Intravenous mothers try to give antibodies against babies via breast milk

In the first nine months of the pandemic, an estimated 116 million babies were born worldwide, according to Unicef ​​estimates. This prompted researchers to scramble to answer a critical question: can the virus be transmitted through breast milk? Some people have assumed it can. But because several groups of researchers tested the milk, they found no traces of viruses, only antibodies, suggesting that drinking the milk could protect babies from infections.

The next big question for breast milk researchers was whether the protective benefits of a Covid vaccine could just as easily be passed on to babies. None of the vaccination trials included pregnant or breastfeeding women, so researchers had to find lactating women who qualified for the first vaccination.

Through a Facebook group, Rebecca Powell, a human milk immunologist at the Icahn School of Medicine on Mount Sinai in Manhattan, found that hundreds of doctors and nurses are willing to share their breast milk regularly. In her most recent study, which was not formally published, she analyzed the milk of six women who received the Pfizer BioNTech vaccine, and four who received the Moderna vaccine, 14 days after the women received their second shots. has. She found significant numbers of one specific antibody, called IgG, in all of them. Other researchers have had similar results.

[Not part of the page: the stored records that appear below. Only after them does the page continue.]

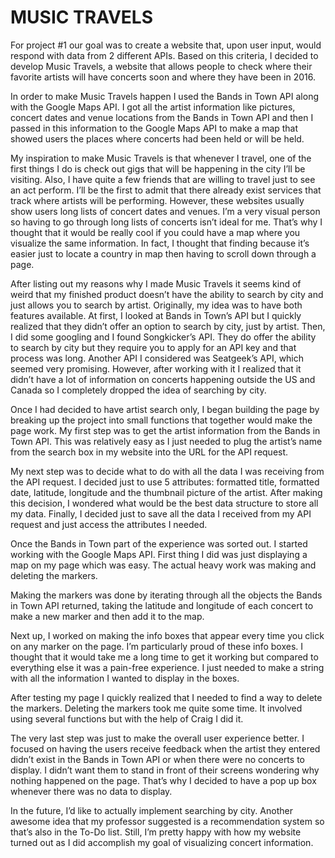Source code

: MUSIC TRAVELS
=============
For project #1 our goal was to create a website that, upon user input, would respond with data from 2 different APIs. Based on this criteria, I decided to develop Music Travels, a website that allows people to check where their favorite artists will have concerts soon and where they have been in 2016.

In order to make Music Travels happen I used the Bands in Town API along with the Google Maps API. I got all the artist information like pictures, concert dates and venue locations from the Bands in Town API and then I passed in this information to the Google Maps API to make a map that showed users the places where concerts had been held or will be held.

My inspiration to make Music Travels is that whenever I travel, one of the first things I do is check out gigs that will be happening in the city I’ll be visiting. Also, I have quite a few friends that are willing to travel just to see an act perform. I’ll be the first to admit that there already exist services that track where artists will be performing. However, these websites usually show users long lists of concert dates and venues. I’m a very visual person so having to go through long lists of concerts isn’t ideal for me. That’s why I thought that it would be really cool if you could have a map where you visualize the same information. In fact, I thought that finding because it’s easier just to locate a country in map then having to scroll down through a page.

After listing out my reasons why I made Music Travels it seems kind of weird that my finished product doesn’t have the ability to search by city and just allows you to search by artist. Originally, my idea was to have both features available. At first, I looked at Bands in Town’s API but I quickly realized that they didn’t offer an option to search by city, just by artist. Then, I did some googling and I found Songkicker’s API. They do offer the ability to search by city but they require you to apply for an API key and that process was long. Another API I considered was Seatgeek’s API, which seemed very promising. However, after working with it I realized that it didn’t have a lot of information on concerts happening outside the US and Canada so I completely dropped the idea of searching by city.

Once I had decided to have artist search only, I began building the page by breaking up the project into small functions that together would make the page work. My first step was to get the artist information from the Bands in Town API. This was relatively easy as I just needed to plug the artist’s name from the search box in my website into the URL for the API request.

My next step was to decide what to do with all the data I was receiving from the API request. I decided just to use 5 attributes: formatted title, formatted date, latitude, longitude and the thumbnail picture of the artist. After making this decision, I wondered what would be the best data structure to store all my data. Finally, I decided just to save all the data I received from my API request and just access the attributes I needed.

Once the Bands in Town part of the experience was sorted out. I started working with the Google Maps API. First thing I did was just displaying a map on my page which was easy. The actual heavy work was making and deleting the markers.

Making the markers was done by iterating through all the objects the Bands in Town API returned, taking the latitude and longitude of each concert to make a new marker and then add it to the map.

Next up, I worked on making the info boxes that appear every time you click on any marker on the page. I’m particularly proud of these info boxes. I thought that it would take me a long time to get it working but compared to everything else it was a pain-free experience. I just needed to make a string with all the information I wanted to display in the boxes.

After testing my page I quickly realized that I needed to find a way to delete the markers. Deleting the markers took me quite some time. It involved using several functions but with the help of Craig I did it.

The very last step was just to make the overall user experience better. I focused on having the users receive feedback when the artist they entered didn’t exist in the Bands in Town API or when there were no concerts to display. I didn’t want them to stand in front of their screens wondering why nothing happened on the page. That’s why I decided to have a pop up box whenever there was no data to display.

In the future, I’d like to actually implement searching by city. Another awesome idea that my professor suggested is a recommendation system so that’s also in the To-Do list. Still, I’m pretty happy with how my website turned out as I did accomplish my goal of visualizing concert information.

“There’s reason to be excited,” he said. Dr. Kathryn Gray, a fetal medicine specialist at Brigham and Women’s Hospital in Boston, who conducted similar studies. “We assume it can provide some protection.”

But how do we know for sure? One way to test this – to expose babies to the virus – is, of course, unethical. Instead, some researchers tried to answer the question by studying the properties of the antibodies. Neutralize it, which means that it prevents the virus from infecting human cells?

In a draft of a small study, one Israeli researcher found that this was so. “Breast milk can prevent the spread of viruses and the ability of the virus to infect host cells that cause disease,” Yariv Wine, an applied immunologist at Tel Aviv University, wrote in an email. .

Research is too early for vaccinated mothers who are breastfeeding to act as if their babies could not be infected, said Dr. Kirsi Jarvinen-Seppo, head of pediatric allergy and immunology at the University of Rochester, said. Dr. Jarvinen-Seppo conducted similar studies. “There is no direct evidence that the Covid antibodies in breast milk protect the baby, only evidence to suggest that this may be the case,” she said.